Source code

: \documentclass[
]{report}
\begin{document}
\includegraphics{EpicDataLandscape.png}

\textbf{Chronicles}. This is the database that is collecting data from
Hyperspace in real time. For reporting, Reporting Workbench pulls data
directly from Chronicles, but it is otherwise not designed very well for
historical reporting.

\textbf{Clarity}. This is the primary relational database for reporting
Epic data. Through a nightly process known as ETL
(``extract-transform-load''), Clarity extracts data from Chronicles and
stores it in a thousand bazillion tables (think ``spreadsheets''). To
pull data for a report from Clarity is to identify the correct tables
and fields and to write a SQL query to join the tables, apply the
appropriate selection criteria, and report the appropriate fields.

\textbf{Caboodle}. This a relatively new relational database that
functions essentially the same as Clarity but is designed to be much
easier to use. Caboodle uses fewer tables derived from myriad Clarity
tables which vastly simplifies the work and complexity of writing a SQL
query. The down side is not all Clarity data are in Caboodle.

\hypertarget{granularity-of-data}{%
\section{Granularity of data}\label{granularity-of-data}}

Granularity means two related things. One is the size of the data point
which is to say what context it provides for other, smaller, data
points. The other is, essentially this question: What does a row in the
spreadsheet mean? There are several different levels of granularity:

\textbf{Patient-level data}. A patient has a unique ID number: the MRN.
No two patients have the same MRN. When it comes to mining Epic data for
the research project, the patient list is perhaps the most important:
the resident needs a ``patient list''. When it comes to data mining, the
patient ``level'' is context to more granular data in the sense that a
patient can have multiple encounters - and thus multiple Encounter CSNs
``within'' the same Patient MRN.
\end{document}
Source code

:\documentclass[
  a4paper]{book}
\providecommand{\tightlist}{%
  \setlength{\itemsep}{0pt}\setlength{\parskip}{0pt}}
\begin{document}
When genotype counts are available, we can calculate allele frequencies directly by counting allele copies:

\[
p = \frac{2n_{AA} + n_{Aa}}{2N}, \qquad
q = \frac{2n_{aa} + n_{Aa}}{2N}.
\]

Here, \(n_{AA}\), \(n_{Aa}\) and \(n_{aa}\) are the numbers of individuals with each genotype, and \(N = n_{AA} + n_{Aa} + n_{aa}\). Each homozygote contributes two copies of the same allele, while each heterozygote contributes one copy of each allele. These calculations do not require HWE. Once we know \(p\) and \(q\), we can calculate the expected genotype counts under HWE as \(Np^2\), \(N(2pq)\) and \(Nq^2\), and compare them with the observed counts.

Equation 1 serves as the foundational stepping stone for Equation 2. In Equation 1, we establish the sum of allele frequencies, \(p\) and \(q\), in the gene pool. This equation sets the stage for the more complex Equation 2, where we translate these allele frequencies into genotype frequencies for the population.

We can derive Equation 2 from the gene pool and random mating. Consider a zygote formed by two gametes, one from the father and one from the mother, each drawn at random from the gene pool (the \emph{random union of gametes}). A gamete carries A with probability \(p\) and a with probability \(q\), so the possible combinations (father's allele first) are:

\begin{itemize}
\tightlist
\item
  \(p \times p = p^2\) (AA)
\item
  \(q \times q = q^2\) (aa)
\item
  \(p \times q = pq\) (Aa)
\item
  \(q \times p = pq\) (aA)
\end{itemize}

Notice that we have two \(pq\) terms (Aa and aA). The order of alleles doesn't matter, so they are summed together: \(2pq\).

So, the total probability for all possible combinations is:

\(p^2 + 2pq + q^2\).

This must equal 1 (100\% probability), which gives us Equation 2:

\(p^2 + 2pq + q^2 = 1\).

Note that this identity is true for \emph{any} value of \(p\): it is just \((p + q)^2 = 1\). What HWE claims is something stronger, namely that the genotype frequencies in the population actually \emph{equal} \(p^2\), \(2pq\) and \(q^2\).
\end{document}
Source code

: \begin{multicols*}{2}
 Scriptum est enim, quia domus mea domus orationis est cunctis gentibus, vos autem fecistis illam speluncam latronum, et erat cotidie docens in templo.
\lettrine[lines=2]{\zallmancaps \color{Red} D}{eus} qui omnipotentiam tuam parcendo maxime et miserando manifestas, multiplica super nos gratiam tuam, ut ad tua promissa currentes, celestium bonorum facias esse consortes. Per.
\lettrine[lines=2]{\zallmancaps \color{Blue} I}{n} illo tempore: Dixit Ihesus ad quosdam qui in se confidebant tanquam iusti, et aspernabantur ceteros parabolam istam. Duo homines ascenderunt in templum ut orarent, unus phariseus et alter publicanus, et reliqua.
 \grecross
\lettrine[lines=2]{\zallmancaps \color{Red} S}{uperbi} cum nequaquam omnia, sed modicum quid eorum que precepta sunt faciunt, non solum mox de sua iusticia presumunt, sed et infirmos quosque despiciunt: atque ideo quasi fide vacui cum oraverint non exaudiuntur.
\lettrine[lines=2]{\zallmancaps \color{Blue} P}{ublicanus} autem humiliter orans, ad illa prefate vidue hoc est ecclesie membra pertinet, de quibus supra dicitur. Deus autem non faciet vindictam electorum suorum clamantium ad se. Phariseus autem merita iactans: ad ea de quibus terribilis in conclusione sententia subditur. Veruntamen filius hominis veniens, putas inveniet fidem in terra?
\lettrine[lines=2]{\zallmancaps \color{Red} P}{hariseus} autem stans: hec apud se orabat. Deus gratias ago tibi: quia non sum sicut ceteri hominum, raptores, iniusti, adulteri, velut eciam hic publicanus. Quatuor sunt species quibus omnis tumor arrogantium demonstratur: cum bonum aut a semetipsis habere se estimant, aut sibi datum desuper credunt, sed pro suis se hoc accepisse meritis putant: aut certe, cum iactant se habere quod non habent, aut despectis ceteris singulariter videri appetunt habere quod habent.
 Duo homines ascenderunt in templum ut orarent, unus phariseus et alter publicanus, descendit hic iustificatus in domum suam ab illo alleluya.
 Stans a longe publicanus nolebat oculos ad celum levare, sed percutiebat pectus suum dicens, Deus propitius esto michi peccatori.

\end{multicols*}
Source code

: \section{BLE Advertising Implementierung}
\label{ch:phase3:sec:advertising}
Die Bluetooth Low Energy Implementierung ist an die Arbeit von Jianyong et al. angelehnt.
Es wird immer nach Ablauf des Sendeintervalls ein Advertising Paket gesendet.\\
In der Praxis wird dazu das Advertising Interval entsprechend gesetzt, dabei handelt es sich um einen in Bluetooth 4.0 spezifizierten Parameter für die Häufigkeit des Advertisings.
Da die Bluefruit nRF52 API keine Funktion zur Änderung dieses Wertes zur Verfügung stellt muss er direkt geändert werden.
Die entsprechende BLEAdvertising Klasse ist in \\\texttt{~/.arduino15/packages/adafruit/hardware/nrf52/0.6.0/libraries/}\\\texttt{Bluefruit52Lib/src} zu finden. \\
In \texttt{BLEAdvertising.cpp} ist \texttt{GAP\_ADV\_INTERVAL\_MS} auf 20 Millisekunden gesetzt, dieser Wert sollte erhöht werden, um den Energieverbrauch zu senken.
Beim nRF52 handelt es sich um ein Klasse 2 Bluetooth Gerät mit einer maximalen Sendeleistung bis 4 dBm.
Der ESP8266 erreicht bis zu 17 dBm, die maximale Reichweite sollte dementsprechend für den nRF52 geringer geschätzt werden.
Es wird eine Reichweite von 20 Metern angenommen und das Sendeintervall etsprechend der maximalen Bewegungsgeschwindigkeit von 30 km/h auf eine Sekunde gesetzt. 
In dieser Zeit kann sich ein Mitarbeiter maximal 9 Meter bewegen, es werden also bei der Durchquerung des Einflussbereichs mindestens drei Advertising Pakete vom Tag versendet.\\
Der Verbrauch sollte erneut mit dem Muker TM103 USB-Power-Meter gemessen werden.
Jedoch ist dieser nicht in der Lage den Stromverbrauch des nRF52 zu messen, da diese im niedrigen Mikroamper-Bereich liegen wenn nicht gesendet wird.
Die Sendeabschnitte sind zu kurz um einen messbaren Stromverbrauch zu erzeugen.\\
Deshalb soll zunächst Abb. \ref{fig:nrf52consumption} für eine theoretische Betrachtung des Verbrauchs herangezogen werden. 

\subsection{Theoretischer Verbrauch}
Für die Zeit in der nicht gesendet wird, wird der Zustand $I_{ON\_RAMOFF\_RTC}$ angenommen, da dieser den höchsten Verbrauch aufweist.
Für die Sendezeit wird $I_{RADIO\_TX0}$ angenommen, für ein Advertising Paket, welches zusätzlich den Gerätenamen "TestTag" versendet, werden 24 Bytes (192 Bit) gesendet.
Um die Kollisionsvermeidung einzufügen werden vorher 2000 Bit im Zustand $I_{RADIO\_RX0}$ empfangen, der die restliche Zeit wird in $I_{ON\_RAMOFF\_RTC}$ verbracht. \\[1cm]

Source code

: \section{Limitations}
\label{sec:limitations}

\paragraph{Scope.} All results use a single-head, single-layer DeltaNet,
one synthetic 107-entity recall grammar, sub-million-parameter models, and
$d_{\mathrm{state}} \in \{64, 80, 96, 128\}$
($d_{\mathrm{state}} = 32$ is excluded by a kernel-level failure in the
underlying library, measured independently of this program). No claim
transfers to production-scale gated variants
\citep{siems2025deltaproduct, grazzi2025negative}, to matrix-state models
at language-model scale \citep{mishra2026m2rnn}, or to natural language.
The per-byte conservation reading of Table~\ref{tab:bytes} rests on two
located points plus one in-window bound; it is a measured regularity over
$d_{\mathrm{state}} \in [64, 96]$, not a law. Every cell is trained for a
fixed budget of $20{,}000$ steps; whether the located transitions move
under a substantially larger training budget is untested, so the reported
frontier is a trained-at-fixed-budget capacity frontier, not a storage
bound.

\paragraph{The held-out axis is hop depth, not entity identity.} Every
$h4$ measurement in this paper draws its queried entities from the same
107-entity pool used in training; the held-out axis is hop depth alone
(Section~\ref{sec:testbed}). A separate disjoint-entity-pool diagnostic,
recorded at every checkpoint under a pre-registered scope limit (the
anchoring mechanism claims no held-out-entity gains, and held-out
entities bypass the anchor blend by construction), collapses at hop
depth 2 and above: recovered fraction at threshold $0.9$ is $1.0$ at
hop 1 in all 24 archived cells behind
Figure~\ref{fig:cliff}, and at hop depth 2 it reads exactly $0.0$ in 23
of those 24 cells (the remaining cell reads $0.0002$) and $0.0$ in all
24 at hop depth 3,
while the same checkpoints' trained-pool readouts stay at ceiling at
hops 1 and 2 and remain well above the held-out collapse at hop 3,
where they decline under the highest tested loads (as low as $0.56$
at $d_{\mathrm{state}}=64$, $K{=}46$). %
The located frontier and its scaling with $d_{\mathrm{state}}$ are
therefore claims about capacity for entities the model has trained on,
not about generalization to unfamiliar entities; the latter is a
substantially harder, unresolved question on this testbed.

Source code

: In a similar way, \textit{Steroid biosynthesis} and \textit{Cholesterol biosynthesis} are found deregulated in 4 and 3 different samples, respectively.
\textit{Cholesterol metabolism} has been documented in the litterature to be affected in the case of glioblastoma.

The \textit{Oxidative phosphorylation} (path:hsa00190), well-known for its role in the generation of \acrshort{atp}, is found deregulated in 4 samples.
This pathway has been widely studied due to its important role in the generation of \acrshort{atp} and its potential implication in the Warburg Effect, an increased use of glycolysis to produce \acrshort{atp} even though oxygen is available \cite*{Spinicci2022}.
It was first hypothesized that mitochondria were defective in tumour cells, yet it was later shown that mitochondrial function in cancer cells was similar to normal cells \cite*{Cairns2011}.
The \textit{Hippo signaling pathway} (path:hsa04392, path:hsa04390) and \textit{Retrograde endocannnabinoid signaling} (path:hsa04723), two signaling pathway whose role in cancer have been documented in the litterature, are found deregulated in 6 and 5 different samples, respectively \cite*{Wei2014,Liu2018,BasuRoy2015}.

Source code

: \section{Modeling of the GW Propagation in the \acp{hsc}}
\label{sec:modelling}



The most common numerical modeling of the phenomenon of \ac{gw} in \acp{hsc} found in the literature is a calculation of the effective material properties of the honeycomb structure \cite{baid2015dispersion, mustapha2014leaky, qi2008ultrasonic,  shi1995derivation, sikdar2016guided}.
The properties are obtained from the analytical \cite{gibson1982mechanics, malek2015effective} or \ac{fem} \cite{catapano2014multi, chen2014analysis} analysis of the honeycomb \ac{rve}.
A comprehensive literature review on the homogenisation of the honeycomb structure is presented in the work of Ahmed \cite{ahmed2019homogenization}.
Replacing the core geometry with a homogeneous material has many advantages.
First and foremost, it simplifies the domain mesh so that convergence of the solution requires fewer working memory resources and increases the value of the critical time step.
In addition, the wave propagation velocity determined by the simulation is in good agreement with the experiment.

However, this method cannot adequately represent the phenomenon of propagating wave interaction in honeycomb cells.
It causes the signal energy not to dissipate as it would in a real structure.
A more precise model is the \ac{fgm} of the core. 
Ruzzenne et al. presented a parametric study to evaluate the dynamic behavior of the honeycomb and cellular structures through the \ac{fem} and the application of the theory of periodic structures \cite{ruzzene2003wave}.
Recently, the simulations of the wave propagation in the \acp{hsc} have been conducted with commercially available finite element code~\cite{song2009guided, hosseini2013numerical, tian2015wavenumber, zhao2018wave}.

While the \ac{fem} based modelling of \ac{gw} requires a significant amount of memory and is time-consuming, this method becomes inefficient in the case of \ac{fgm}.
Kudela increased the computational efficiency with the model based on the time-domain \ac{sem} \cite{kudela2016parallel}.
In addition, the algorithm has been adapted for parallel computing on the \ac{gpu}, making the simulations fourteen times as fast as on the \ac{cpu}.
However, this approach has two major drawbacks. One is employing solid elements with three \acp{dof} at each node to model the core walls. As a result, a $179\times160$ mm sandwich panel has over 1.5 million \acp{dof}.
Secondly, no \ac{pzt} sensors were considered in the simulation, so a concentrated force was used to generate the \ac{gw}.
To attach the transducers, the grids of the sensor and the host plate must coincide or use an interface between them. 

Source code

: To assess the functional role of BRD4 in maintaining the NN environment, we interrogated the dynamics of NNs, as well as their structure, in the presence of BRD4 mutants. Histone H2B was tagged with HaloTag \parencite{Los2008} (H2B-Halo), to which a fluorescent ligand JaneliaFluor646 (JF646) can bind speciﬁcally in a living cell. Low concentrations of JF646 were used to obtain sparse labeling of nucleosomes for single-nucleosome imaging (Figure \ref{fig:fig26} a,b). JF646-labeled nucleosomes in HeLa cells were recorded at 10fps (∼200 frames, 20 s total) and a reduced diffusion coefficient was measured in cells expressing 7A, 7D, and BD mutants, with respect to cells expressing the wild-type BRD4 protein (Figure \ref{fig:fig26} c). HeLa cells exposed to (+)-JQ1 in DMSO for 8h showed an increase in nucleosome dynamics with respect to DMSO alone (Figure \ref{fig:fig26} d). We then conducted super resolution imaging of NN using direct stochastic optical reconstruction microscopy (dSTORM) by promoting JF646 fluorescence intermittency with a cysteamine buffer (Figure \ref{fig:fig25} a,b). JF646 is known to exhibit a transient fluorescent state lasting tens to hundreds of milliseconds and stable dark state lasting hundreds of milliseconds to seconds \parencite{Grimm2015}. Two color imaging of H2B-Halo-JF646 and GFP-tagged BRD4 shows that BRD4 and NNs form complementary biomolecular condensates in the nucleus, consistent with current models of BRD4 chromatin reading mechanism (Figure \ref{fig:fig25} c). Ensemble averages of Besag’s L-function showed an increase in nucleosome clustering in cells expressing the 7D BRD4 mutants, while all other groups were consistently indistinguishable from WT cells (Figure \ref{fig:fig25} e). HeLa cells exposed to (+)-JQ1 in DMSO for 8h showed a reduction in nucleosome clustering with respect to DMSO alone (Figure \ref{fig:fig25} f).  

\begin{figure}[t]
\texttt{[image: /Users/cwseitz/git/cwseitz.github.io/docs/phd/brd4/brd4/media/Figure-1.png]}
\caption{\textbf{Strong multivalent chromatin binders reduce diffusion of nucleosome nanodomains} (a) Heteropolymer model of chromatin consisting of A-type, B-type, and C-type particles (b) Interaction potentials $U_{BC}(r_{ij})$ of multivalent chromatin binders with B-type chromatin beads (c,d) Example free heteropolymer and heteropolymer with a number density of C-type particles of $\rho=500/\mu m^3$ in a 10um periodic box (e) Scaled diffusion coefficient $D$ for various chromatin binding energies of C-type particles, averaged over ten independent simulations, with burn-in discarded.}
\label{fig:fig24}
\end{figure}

- - - -

*WHAT YOU HAVE TO DO*: The range runs from the line above containing "relational database that" to the line containing "the observed counts.", inclusive. Restate those lines word for word and no others.

*EXERCISE OUTPUT*:
\textbf{Caboodle}. This a relatively new relational database that
functions essentially the same as Clarity but is designed to be much
easier to use. Caboodle uses fewer tables derived from myriad Clarity
tables which vastly simplifies the work and complexity of writing a SQL
query. The down side is not all Clarity data are in Caboodle.

\hypertarget{granularity-of-data}{%
\section{Granularity of data}\label{granularity-of-data}}

Granularity means two related things. One is the size of the data point
which is to say what context it provides for other, smaller, data
points. The other is, essentially this question: What does a row in the
spreadsheet mean? There are several different levels of granularity:

\textbf{Patient-level data}. A patient has a unique ID number: the MRN.
No two patients have the same MRN. When it comes to mining Epic data for
the research project, the patient list is perhaps the most important:
the resident needs a ``patient list''. When it comes to data mining, the
patient ``level'' is context to more granular data in the sense that a
patient can have multiple encounters - and thus multiple Encounter CSNs
``within'' the same Patient MRN.
\end{document}
Source code

:\documentclass[
  a4paper]{book}
\providecommand{\tightlist}{%
  \setlength{\itemsep}{0pt}\setlength{\parskip}{0pt}}
\begin{document}
When genotype counts are available, we can calculate allele frequencies directly by counting allele copies:

\[
p = \frac{2n_{AA} + n_{Aa}}{2N}, \qquad
q = \frac{2n_{aa} + n_{Aa}}{2N}.
\]

Here, \(n_{AA}\), \(n_{Aa}\) and \(n_{aa}\) are the numbers of individuals with each genotype, and \(N = n_{AA} + n_{Aa} + n_{aa}\). Each homozygote contributes two copies of the same allele, while each heterozygote contributes one copy of each allele. These calculations do not require HWE. Once we know \(p\) and \(q\), we can calculate the expected genotype counts under HWE as \(Np^2\), \(N(2pq)\) and \(Nq^2\), and compare them with the observed counts.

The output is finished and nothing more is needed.